David Glasnerの植田裁定

少し前に紹介したクルーグマンvsポストケインジアンの銀行論争に、David Glasnerも介入した


彼はそこで、準備預金が貨幣供給量を決定するという考え方を否定し、貨幣供給量は需要によって決定される、というポストケインジアン側の見解を完全に支持している*1


ただ同時に、中央銀行が貨幣供給量をコントロールできないわけではない、とも述べ、ポストケインジアン側にも釘を差している*2。そこで彼が喩えとして持ち出したのは、貿易における輸入割り当てと関税の関係である。輸入価格を上げて輸入量を減らすという点では、当局者が需給曲線を完全に知悉しているならば、輸入割り当てと関税は等価な政策となる。しかし、需給曲線に関する知識が不十分で、かつ、輸入価格の変動が輸入量の変動よりも悪影響が大きい場合には、輸入割り当てよりも関税の方が望ましい政策となる。そして、実際に関税が導入された場合、貿易業者が何ら制約無しに好きなだけの量を取引できるとしても、その取引価格を通じて政府は需給量をコントロールできる。同様に、中央銀行ベースマネーの供給については受動的に対応するだけだとしても、金利という価格面から貨幣供給をコントロールすることはできるのだ、と彼は強調している。

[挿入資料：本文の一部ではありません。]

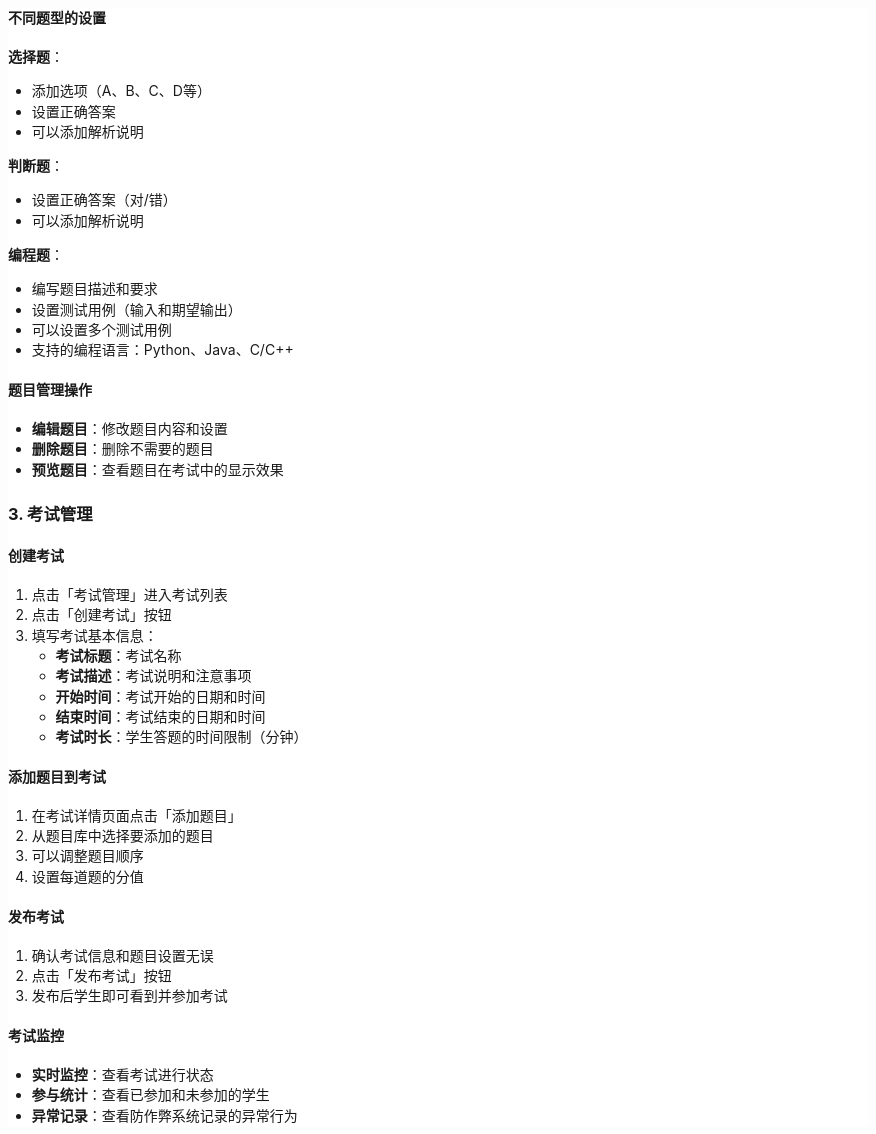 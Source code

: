 #### 不同题型的设置

**选择题**：
- 添加选项（A、B、C、D等）
- 设置正确答案
- 可以添加解析说明

**判断题**：
- 设置正确答案（对/错）
- 可以添加解析说明

**编程题**：
- 编写题目描述和要求
- 设置测试用例（输入和期望输出）
- 可以设置多个测试用例
- 支持的编程语言：Python、Java、C/C++

#### 题目管理操作

- **编辑题目**：修改题目内容和设置
- **删除题目**：删除不需要的题目
- **预览题目**：查看题目在考试中的显示效果

### 3. 考试管理

#### 创建考试

1. 点击「考试管理」进入考试列表
2. 点击「创建考试」按钮
3. 填写考试基本信息：
   - **考试标题**：考试名称
   - **考试描述**：考试说明和注意事项
   - **开始时间**：考试开始的日期和时间
   - **结束时间**：考试结束的日期和时间
   - **考试时长**：学生答题的时间限制（分钟）

#### 添加题目到考试

1. 在考试详情页面点击「添加题目」
2. 从题目库中选择要添加的题目
3. 可以调整题目顺序
4. 设置每道题的分值

#### 发布考试

1. 确认考试信息和题目设置无误
2. 点击「发布考试」按钮
3. 发布后学生即可看到并参加考试

#### 考试监控

- **实时监控**：查看考试进行状态
- **参与统计**：查看已参加和未参加的学生
- **异常记录**：查看防作弊系统记录的异常行为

*1:先月末のエントリで、David Glasnerのバーナンキ批判に絡めて「Glasnerは、預金準備率が預金の上限を決めることまでを否定しているわけではないように思う」と書いたが、今回のエントリを読むと、[4/14追記:現在の金融システムに関する限りは]その解釈は間違っていたようである。ここにお詫びして訂正する。

*2:それに対し、コメント欄でスコット・フルワイラーが姿を見せ、そのことは百も承知で、実際に自エントリではその点にも触れている、と反論している。